King of Tears certainly got me thinking. More accurately, it started me debating Gladwell’s premise. This is a fantastic bit of radio and well worth a listen, but the elevator pitch version of his theory here is that the specificity of the lyrics in country music- music made and embraced primarily by rural Southern white people- is more cathartic than the more vague lyric expressions of rock n roll- music made and embraced by Urbanites from the Coasts. He then reads into this, ideas about this phenomenon’s impact on the cultural divide in contemporary America. It is fascinating and beautifully rendered, but it is also a hopelessly flawed argument.
To make his case, Gladwell snarks about the lyrics of songs from Rolling Stones list of the 50 Greatest Rock N Roll songs of all-time. He calls out the weak lyrical content of Hotel California at #49 (which would be better suited for a list the 50 worst rock n roll songs) #27 Layla and several others, but spends the most time mocking the nonsense lyrics of Little Richard’s Tutti-fruity at #43, lyrics which the articles notes for being made trite after having to be changed from the sexually-charged original version. He concludes by pointing out that the number-one song, Bob Dylan’s Like a Rolling Stone is essentially about a girl who drops out of Harvard. It’s entertaining sarcasm but it is a bit disingenuous. Anyone making this kind of culture-close-reading style of argument is going to cherry pick the examples to some degree, but Gladwell is doing that in the extreme here and while Rolling Stone is certainly a worthy source to cite for the list, there are terrible choices here that can and should be questioned, especially Like a Rolling Stone as the number-one song of all time. I am a huge Dylan fan and wouldn’t even count that song among his five best. The song happens to share a name with the magazine making the list, so maybe it isn’t the definitive choice.

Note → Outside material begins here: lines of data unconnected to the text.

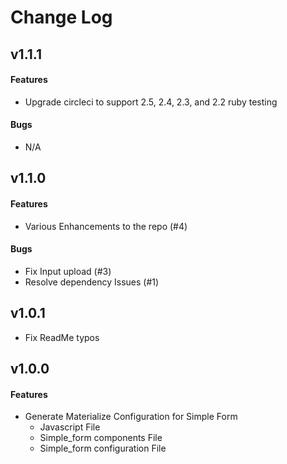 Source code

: # Change Log

## v1.1.1

#### Features
- Upgrade circleci to support 2.5, 2.4, 2.3, and 2.2 ruby testing

#### Bugs
- N/A

## v1.1.0

#### Features
- Various Enhancements to the repo (#4)

#### Bugs
- Fix Input upload (#3)
- Resolve dependency Issues (#1)

## v1.0.1
- Fix ReadMe typos

## v1.0.0

#### Features
- Generate Materialize Configuration for Simple Form
  - Javascript File
  - Simple_form components File
  - Simple_form configuration File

I’ll address the problem with Like a Rolling Stone as the torch-bearer for rock n roll and Gladwell’s interpretation of it another time because that was a large part of my reaction, but haggling over his examples doesn’t really matter much in terms of confronting the biggest misconceptions in his analysis. He isn’t wrong in his central premise that country music’s lyrics are more specific and that that stylistic choice makes them more cathartic in certain ways. Sure, George Jones singing He Stopped Loving Her Today can get a tear to my eye and the version at this memorial service is a good reason to invest in Kleenex stock, but that isn’t the whole story.

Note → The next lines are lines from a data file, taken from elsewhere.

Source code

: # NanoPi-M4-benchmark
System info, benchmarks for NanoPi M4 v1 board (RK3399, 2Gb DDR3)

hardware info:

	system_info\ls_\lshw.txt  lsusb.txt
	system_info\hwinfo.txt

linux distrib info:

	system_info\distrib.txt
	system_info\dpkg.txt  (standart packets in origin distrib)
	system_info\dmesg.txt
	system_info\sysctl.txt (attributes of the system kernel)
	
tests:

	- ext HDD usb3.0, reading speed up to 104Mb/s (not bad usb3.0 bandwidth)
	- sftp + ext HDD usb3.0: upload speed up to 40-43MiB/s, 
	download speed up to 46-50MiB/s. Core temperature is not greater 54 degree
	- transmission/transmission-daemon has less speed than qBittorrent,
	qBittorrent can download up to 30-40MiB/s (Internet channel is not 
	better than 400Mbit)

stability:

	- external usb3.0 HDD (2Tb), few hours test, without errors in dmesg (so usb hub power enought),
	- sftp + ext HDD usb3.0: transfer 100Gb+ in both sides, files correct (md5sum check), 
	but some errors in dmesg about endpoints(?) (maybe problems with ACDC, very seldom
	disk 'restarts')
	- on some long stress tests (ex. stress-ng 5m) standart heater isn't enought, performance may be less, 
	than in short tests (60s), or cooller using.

Country and Rock N Roll are very different musical styles despite sharing many of the same roots. What generally defines the difference between the two is which of their influences they lean into. The man who wrote Like a Rolling Stone began his career as a folk singer. Folk music from many sources influences both rock and country, but country music is the child of folk music in a way that even Bob Dylan’s rock music is not. Folk music is about story songs, songs like Woody Guthrie’s Buffalo Skinners or The Green Fields of France, begot the songs of Bob Braddock that Gladwell admires for their specificity.
Rock is the bastard son of the blues. The blues does not accommodate such long, detailed storytelling well at all. In fact, it is built in opposition to it. The traditional blues form is that of a single line, repeated once or twice followed by a “turn,” a line that completes or confounds the repeated phrase that came before. Blues has been incorporated into every form of American music in some way, even country, but rock n roll is the style that most closely resembles its father.
Consider the following blues lines from the blues standard Little Red Rooster, song covered by countless rock bands, including The Doors, The Rolling Stones and The Grateful Dead*.
I have a little red rooster, too lazy to crow for day
I have a little red rooster, too lazy to crow for day
Keep everything in the barnyard, upset in every way
Specificity is made almost impossible by the form itself, but it would wildly inaccurate to say that blues music lacks the ability to bring you to tears. It just doesn’t try to accomplish that feat lyrically.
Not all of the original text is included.